To know Jesus is to know God himself.
The opening chapter of St. John’s Gospel is among the most sublime texts in all of Scripture. The manner in which he situates his record of Christ’s life, purpose, and ministry immediately brings to the fore a bevy of crucial tenets of the Christian faith. And nestled within this magnificent chapter is, perhaps, one of the most profound phrases in the entire Gospel, and it has to do with the Son’s Incarnation. In the eighteenth verse, John writes that, “No man hath seen God at any time, the only begotten Son, which is in the bosom of the Father, he hath declared him” (John 1:18). That last phrase is brimming with meaning and majesty, hope and truth. Likewise, we might say that this verse — and that last sentiment specifically — constitutes the thesis around which John’s Gospel is formed. Tradition holds that the Gospel of John was written to show forth the deity of the Lord Jesus Christ. He everywhere aimed to show that the infamous Teacher from Nazareth wasn’t merely eloquent and profound, he was divine. He was God in the flesh. He was Jehovah “dwelling among us” (John 1:14). But there’s more.

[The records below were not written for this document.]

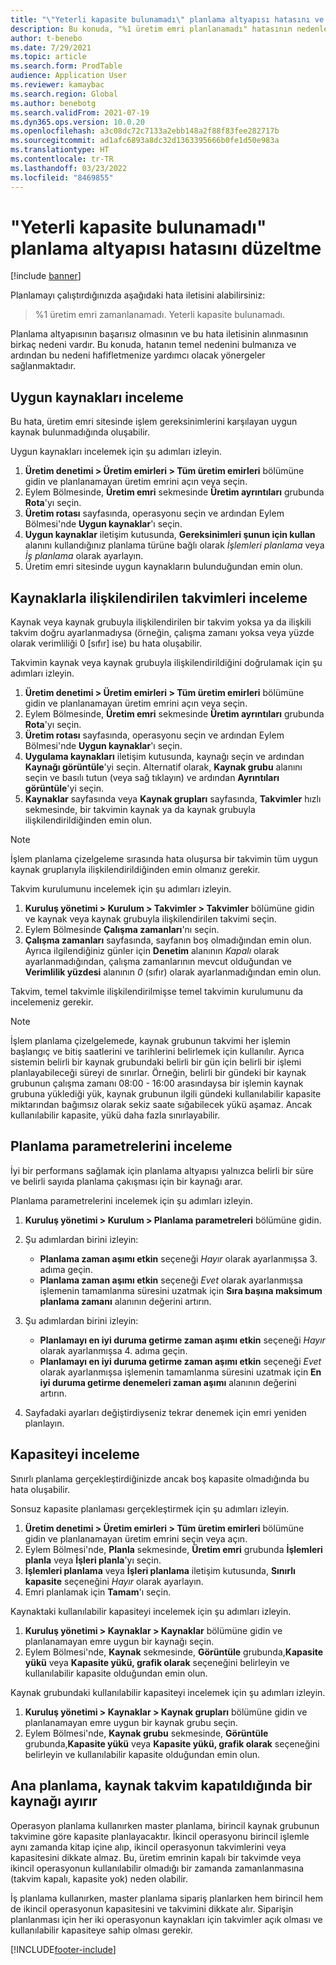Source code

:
 ```yaml
---
title: "\"Yeterli kapasite bulunamadı\" planlama altyapısı hatasını ve sınırlı kapasiteyi düzeltme"
description: Bu konuda, "%1 üretim emri planlanamadı" hatasının nedenleri ve çözümleri hakkında bilgi sağlanmaktadır. Yeterli kapasite bulunamadı" planlama altyapısı hatasını gidermenize yardımcı olacak bir bağlantı sağlanmaktadır..
author: t-benebo
ms.date: 7/29/2021
ms.topic: article
ms.search.form: ProdTable
audience: Application User
ms.reviewer: kamaybac
ms.search.region: Global
ms.author: benebotg
ms.search.validFrom: 2021-07-19
ms.dyn365.ops.version: 10.0.20
ms.openlocfilehash: a3c08dc72c7133a2ebb148a2f88f83fee282717b
ms.sourcegitcommit: ad1afc6893a8dc32d1363395666b0fe1d50e983a
ms.translationtype: HT
ms.contentlocale: tr-TR
ms.lasthandoff: 03/23/2022
ms.locfileid: "8469855"
---
```

# <a name="fix-the-not-enough-capacity-could-be-found-scheduling-engine-error"></a>"Yeterli kapasite bulunamadı" planlama altyapısı hatasını düzeltme

[!include [banner](../includes/banner.md)]

Planlamayı çalıştırdığınızda aşağıdaki hata iletisini alabilirsiniz:

> %1 üretim emri zamanlanamadı. Yeterli kapasite bulunamadı.

Planlama altyapısının başarısız olmasının ve bu hata iletisinin alınmasının birkaç nedeni vardır. Bu konuda, hatanın temel nedenini bulmanıza ve ardından bu nedeni hafifletmenize yardımcı olacak yönergeler sağlanmaktadır.

## <a name="review-the-applicable-resources"></a>Uygun kaynakları inceleme

Bu hata, üretim emri sitesinde işlem gereksinimlerini karşılayan uygun kaynak bulunmadığında oluşabilir.

Uygun kaynakları incelemek için şu adımları izleyin.

1. **Üretim denetimi \> Üretim emirleri \> Tüm üretim emirleri** bölümüne gidin ve planlanamayan üretim emrini açın veya seçin.
1. Eylem Bölmesinde, **Üretim emri** sekmesinde **Üretim ayrıntıları** grubunda **Rota**'yı seçin.
1. **Üretim rotası** sayfasında, operasyonu seçin ve ardından Eylem Bölmesi'nde **Uygun kaynaklar**'ı seçin.
1. **Uygun kaynaklar** iletişim kutusunda, **Gereksinimleri şunun için kullan** alanını kullandığınız planlama türüne bağlı olarak *İşlemleri planlama* veya *İş planlama* olarak ayarlayın.
1. Üretim emri sitesinde uygun kaynakların bulunduğundan emin olun.

## <a name="review-the-calendars-that-are-associated-with-resources"></a>Kaynaklarla ilişkilendirilen takvimleri inceleme

Kaynak veya kaynak grubuyla ilişkilendirilen bir takvim yoksa ya da ilişkili takvim doğru ayarlanmadıysa (örneğin, çalışma zamanı yoksa veya yüzde olarak verimliliği 0 \[sıfır\] ise) bu hata oluşabilir.

Takvimin kaynak veya kaynak grubuyla ilişkilendirildiğini doğrulamak için şu adımları izleyin.

1. **Üretim denetimi \> Üretim emirleri \> Tüm üretim emirleri** bölümüne gidin ve planlanamayan üretim emrini açın veya seçin.
1. Eylem Bölmesinde, **Üretim emri** sekmesinde **Üretim ayrıntıları** grubunda **Rota**'yı seçin.
1. **Üretim rotası** sayfasında, operasyonu seçin ve ardından Eylem Bölmesi'nde **Uygun kaynaklar**'ı seçin.
1. **Uygulama kaynakları** iletişim kutusunda, kaynağı seçin ve ardından **Kaynağı görüntüle**'yi seçin. Alternatif olarak, **Kaynak grubu** alanını seçin ve basılı tutun (veya sağ tıklayın) ve ardından **Ayrıntıları görüntüle**'yi seçin.
1. **Kaynaklar** sayfasında veya **Kaynak grupları** sayfasında, **Takvimler** hızlı sekmesinde, bir takvimin kaynak ya da kaynak grubuyla ilişkilendirildiğinden emin olun.

> [!NOTE]
> İşlem planlama çizelgeleme sırasında hata oluşursa bir takvimin tüm uygun kaynak gruplarıyla ilişkilendirildiğinden emin olmanız gerekir.

Takvim kurulumunu incelemek için şu adımları izleyin.

1. **Kuruluş yönetimi \> Kurulum \> Takvimler \> Takvimler** bölümüne gidin ve kaynak veya kaynak grubuyla ilişkilendirilen takvimi seçin.
1. Eylem Bölmesinde **Çalışma zamanları**'nı seçin.
1. **Çalışma zamanları** sayfasında, sayfanın boş olmadığından emin olun. Ayrıca ilgilendiğiniz günler için **Denetim** alanının *Kapalı* olarak ayarlanmadığından, çalışma zamanlarının mevcut olduğundan ve **Verimlilik yüzdesi** alanının *0* (sıfır) olarak ayarlanmadığından emin olun.

Takvim, temel takvimle ilişkilendirilmişse temel takvimin kurulumunu da incelemeniz gerekir.

> [!NOTE]
> İşlem planlama çizelgelemede, kaynak grubunun takvimi her işlemin başlangıç ve bitiş saatlerini ve tarihlerini belirlemek için kullanılır. Ayrıca sistemin belirli bir kaynak grubundaki belirli bir gün için belirli bir işlemi planlayabileceği süreyi de sınırlar. Örneğin, belirli bir gündeki bir kaynak grubunun çalışma zamanı 08:00 - 16:00 arasındaysa bir işlemin kaynak grubuna yüklediği yük, kaynak grubunun ilgili gündeki kullanılabilir kapasite miktarından bağımsız olarak sekiz saate sığabilecek yükü aşamaz. Ancak kullanılabilir kapasite, yükü daha fazla sınırlayabilir.

## <a name="review-the-scheduling-parameters"></a>Planlama parametrelerini inceleme

İyi bir performans sağlamak için planlama altyapısı yalnızca belirli bir süre ve belirli sayıda planlama çakışması için bir kaynağı arar.

Planlama parametrelerini incelemek için şu adımları izleyin.

1. **Kuruluş yönetimi \> Kurulum \> Planlama parametreleri** bölümüne gidin.
1. Şu adımlardan birini izleyin:

    - **Planlama zaman aşımı etkin** seçeneği *Hayır* olarak ayarlanmışsa 3. adıma geçin.
    - **Planlama zaman aşımı etkin** seçeneği *Evet* olarak ayarlanmışsa işlemenin tamamlanma süresini uzatmak için **Sıra başına maksimum planlama zamanı** alanının değerini artırın.

1. Şu adımlardan birini izleyin:

    - **Planlamayı en iyi duruma getirme zaman aşımı etkin** seçeneği *Hayır* olarak ayarlanmışsa 4. adıma geçin.
    - **Planlamayı en iyi duruma getirme zaman aşımı etkin** seçeneği *Evet* olarak ayarlanmışsa işlemenin tamamlanma süresini uzatmak için **En iyi duruma getirme denemeleri zaman aşımı** alanının değerini artırın.

1. Sayfadaki ayarları değiştirdiyseniz tekrar denemek için emri yeniden planlayın.

## <a name="review-capacity"></a>Kapasiteyi inceleme

Sınırlı planlama gerçekleştirdiğinizde ancak boş kapasite olmadığında bu hata oluşabilir.

Sonsuz kapasite planlaması gerçekleştirmek için şu adımları izleyin.

1. **Üretim denetimi \> Üretim emirleri \> Tüm üretim emirleri** bölümüne gidin ve planlanamayan üretim emrini seçin veya açın.
1. Eylem Bölmesi'nde, **Planla** sekmesinde, **Üretim emri** grubunda **İşlemleri planla** veya **İşleri planla**'yı seçin.
1. **İşlemleri planlama** veya **İşleri planlama** iletişim kutusunda, **Sınırlı kapasite** seçeneğini *Hayır* olarak ayarlayın.
1. Emri planlamak için **Tamam**'ı seçin.

Kaynaktaki kullanılabilir kapasiteyi incelemek için şu adımları izleyin.

1. **Kuruluş yönetimi \> Kaynaklar \> Kaynaklar** bölümüne gidin ve planlanamayan emre uygun bir kaynağı seçin.
1. Eylem Bölmesi'nde, **Kaynak** sekmesinde, **Görüntüle** grubunda,**Kapasite yükü** veya **Kapasite yükü, grafik olarak** seçeneğini belirleyin ve kullanılabilir kapasite olduğundan emin olun.

Kaynak grubundaki kullanılabilir kapasiteyi incelemek için şu adımları izleyin.

1. **Kuruluş yönetimi \> Kaynaklar \> Kaynak grupları** bölümüne gidin ve planlanamayan emre uygun bir kaynak grubu seçin.
1. Eylem Bölmesi'nde, **Kaynak grubu** sekmesinde, **Görüntüle** grubunda,**Kapasite yükü** veya **Kapasite yükü, grafik olarak** seçeneğini belirleyin ve kullanılabilir kapasite olduğundan emin olun.

## <a name="master-planning-books-a-resource-when-the-resource-calendar-is-closed"></a>Ana planlama, kaynak takvim kapatıldığında bir kaynağı ayırır

Operasyon planlama kullanırken master planlama, birincil kaynak grubunun takvimine göre kapasite planlayacaktır. İkincil operasyonu birincil işlemle aynı zamanda kitap içine alıp, ikincil operasyonun takvimlerini veya kapasitesini dikkate almaz. Bu, üretim emrinin kapalı bir takvimde veya ikincil operasyonun kullanılabilir olmadığı bir zamanda zamanlanmasına (takvim kapalı, kapasite yok) neden olabilir.

İş planlama kullanırken, master planlama sipariş planlarken hem birincil hem de ikincil operasyonun kapasitesini ve takvimini dikkate alır. Siparişin planlanması için her iki operasyonun kaynakları için takvimler açık olması ve kullanılabilir kapasiteye sahip olması gerekir.

[!INCLUDE[footer-include](../../includes/footer-banner.md)]
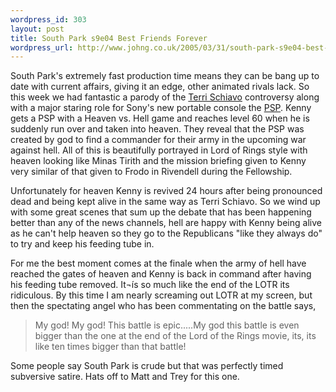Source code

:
 ```yaml
--- 
wordpress_id: 303
layout: post
title: South Park s9e04 Best Friends Forever
wordpress_url: http://www.johng.co.uk/2005/03/31/south-park-s9e04-best-friends-forever/
---
```

South Park's extremely fast production time means they can be bang up to date with current affairs, giving it an edge, other animated rivals lack. So this week we had fantastic a parody of the <a href="http://news.bbc.co.uk/1/hi/world/americas/4398131.stm">Terri Schiavo</a> controversy along with a major staring role for Sony's new portable console the <a href="http://news.bbc.co.uk/1/hi/technology/4378661.stm">PSP</a>. Kenny gets a PSP with a Heaven vs. Hell game and reaches level 60 when he is suddenly run over and taken into heaven. They reveal that the PSP was created by god to find a commander for their army in the upcoming war against hell. All of this is beautifully portrayed in Lord of Rings style with heaven looking like Minas Tirith and the mission briefing given to Kenny very similar of that given to Frodo in Rivendell during the Fellowship.

Unfortunately for heaven Kenny is revived 24 hours after being pronounced dead and being kept alive in the same way as Terri Schiavo. So we wind up with some great scenes that sum up the debate that has been happening better than any of the news channels, hell are happy with Kenny being alive as he can't help heaven so they go to the Republicans "like they always do" to try and keep his feeding tube in.

For me the best moment comes at the finale when the army of hell have reached the gates of heaven and Kenny is back in command after having his feeding tube removed. It¬ís so much like the end of the LOTR its ridiculous. By this time I am nearly screaming out LOTR at my screen, but then the spectating angel who has been commentating on the battle says,

> My god! My god! This battle is epic.....My god this battle is even bigger than the one at the end of the Lord of the Rings movie, its, its like ten times bigger than that battle!

Some people say South Park is crude but that was perfectly timed subversive satire. Hats off to Matt and Trey for this one.
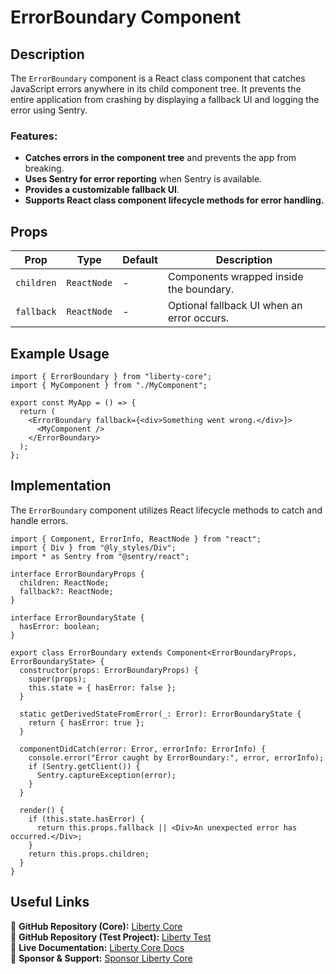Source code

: # ErrorBoundary Component

## Description
The `ErrorBoundary` component is a React class component that catches JavaScript errors anywhere in its child component tree. It prevents the entire application from crashing by displaying a fallback UI and logging the error using Sentry.

### Features:
- **Catches errors in the component tree** and prevents the app from breaking.
- **Uses Sentry for error reporting** when Sentry is available.
- **Provides a customizable fallback UI**.
- **Supports React class component lifecycle methods for error handling.**

## Props
| Prop      | Type      | Default | Description |
|-----------|----------|---------|-------------|
| `children` | `ReactNode` | - | Components wrapped inside the boundary. |
| `fallback` | `ReactNode` | - | Optional fallback UI when an error occurs. |

## Example Usage
```tsx
import { ErrorBoundary } from "liberty-core";
import { MyComponent } from "./MyComponent";

export const MyApp = () => {
  return (
    <ErrorBoundary fallback={<div>Something went wrong.</div>}>
      <MyComponent />
    </ErrorBoundary>
  );
};
```

## Implementation
The `ErrorBoundary` component utilizes React lifecycle methods to catch and handle errors.
```tsx
import { Component, ErrorInfo, ReactNode } from "react";
import { Div } from "@ly_styles/Div";
import * as Sentry from "@sentry/react";

interface ErrorBoundaryProps {
  children: ReactNode;
  fallback?: ReactNode;
}

interface ErrorBoundaryState {
  hasError: boolean;
}

export class ErrorBoundary extends Component<ErrorBoundaryProps, ErrorBoundaryState> {
  constructor(props: ErrorBoundaryProps) {
    super(props);
    this.state = { hasError: false };
  }

  static getDerivedStateFromError(_: Error): ErrorBoundaryState {
    return { hasError: true };
  }

  componentDidCatch(error: Error, errorInfo: ErrorInfo) {
    console.error("Error caught by ErrorBoundary:", error, errorInfo);
    if (Sentry.getClient()) {
      Sentry.captureException(error);
    }
  }

  render() {
    if (this.state.hasError) {
      return this.props.fallback || <Div>An unexpected error has occurred.</Div>;
    }
    return this.props.children;
  }
}
```

## Useful Links
🔗 **GitHub Repository (Core):** [Liberty Core](https://github.com/fblettner/liberty-core/)  
🔗 **GitHub Repository (Test Project):** [Liberty Test](https://github.com/fblettner/liberty-test/)  
📖 **Live Documentation:** [Liberty Core Docs](https://docs.nomana-it.fr/liberty-core/)  
💖 **Sponsor & Support:** [Sponsor Liberty Core](https://github.com/sponsors/fblettner)  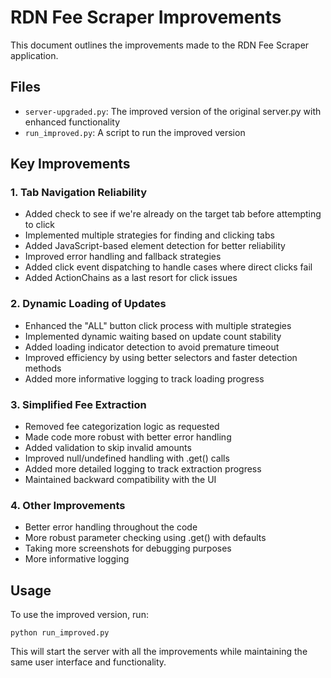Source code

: # RDN Fee Scraper Improvements

This document outlines the improvements made to the RDN Fee Scraper application.

## Files
- `server-upgraded.py`: The improved version of the original server.py with enhanced functionality
- `run_improved.py`: A script to run the improved version

## Key Improvements

### 1. Tab Navigation Reliability
- Added check to see if we're already on the target tab before attempting to click
- Implemented multiple strategies for finding and clicking tabs
- Added JavaScript-based element detection for better reliability
- Improved error handling and fallback strategies
- Added click event dispatching to handle cases where direct clicks fail
- Added ActionChains as a last resort for click issues

### 2. Dynamic Loading of Updates
- Enhanced the "ALL" button click process with multiple strategies
- Implemented dynamic waiting based on update count stability
- Added loading indicator detection to avoid premature timeout
- Improved efficiency by using better selectors and faster detection methods
- Added more informative logging to track loading progress

### 3. Simplified Fee Extraction
- Removed fee categorization logic as requested
- Made code more robust with better error handling
- Added validation to skip invalid amounts 
- Improved null/undefined handling with .get() calls
- Added more detailed logging to track extraction progress
- Maintained backward compatibility with the UI

### 4. Other Improvements
- Better error handling throughout the code
- More robust parameter checking using .get() with defaults
- Taking more screenshots for debugging purposes
- More informative logging

## Usage
To use the improved version, run:
```
python run_improved.py
```

This will start the server with all the improvements while maintaining the same user interface and functionality.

According to John, the God the Son “hath declared” God the Father. “Declared” is a Greek word, meaning “to unfold,” or “to rehearse,” or “to consider out loud.” It is the same word from which we get our word “exegesis.” Therefore, we could rightly, practically, and theologically say that God the Son is the “exegesis” of God the Father. He is the unfolding of who the Heavenly Father is at the deepest and truest level. Jesus Christ interprets God for us. He makes the Father known to us. If you’ve ever wondered what God is like, you don’t have to wonder any longer: just look at Jesus. Orthodox priest Stephen Freeman recently discussed this same concept on his blog, writing:
Christ is how we “read” God. We cannot get behind Christ to speak about God as though we knew anything of God apart from Christ. We do not know God “prior” to Christ. When Christ declares that He is the “Way, the Truth, and the Life” and that “no one comes to the Father except by Me,” He is not merely describing the path of salvation, He is making it clear that it is through Him alone that we know God . . .
This revelation is definitive and must be always borne in mind when we consider who God is and what kind of God He is. He is the kind of God who empties Himself for our sake, unites Himself to our shame and suffering, and endures all things that He might reconcile us to Himself and lead us into the fullness of life in Him.
If this is true (and it most assuredly is), then those who attempt to drive a wedge between the “God of the Old Testament” and the “Jesus of New Testament” are engaging in the height of futility. There has never been, nor will there ever be, a single ounce of discrepancy between God the Father and God the Son. They are one even as they are distinct. The Son makes plain all that the Father is. He puts a face to all that God has made known about himself through the prophets of old. He is the embodiment of the “grace that should come unto you” (1 Pet. 1:10). “Jesus Christ in His Manhood,” writes Alexander Maclaren similarly, “declares God to us” (15:2.264). He is the apocalyptic revelation of the Godhead, exposing the depths of the Godhead’s grace and the extent of the Godhead’s mercy. “By everything that He does and everything that He endures, He speaks to us of God,” Maclaren continues. “Jesus Christ brings God to man by the declaration of His nature incarnate in humanity” (15:2.264). Indeed, there is no fuller or more complete revelation of who God is and what he’s like than what Jesus himself reveals. “He that seeth me seeth him that sent me,” Jesus says (John 12:45; 14:9). To know Jesus is to know God himself.
Grace and peace.
Alexander Maclaren, Expositions of Holy Scripture, Vols. 1–17 (Grand Rapids, MI: Eerdmans, 1944).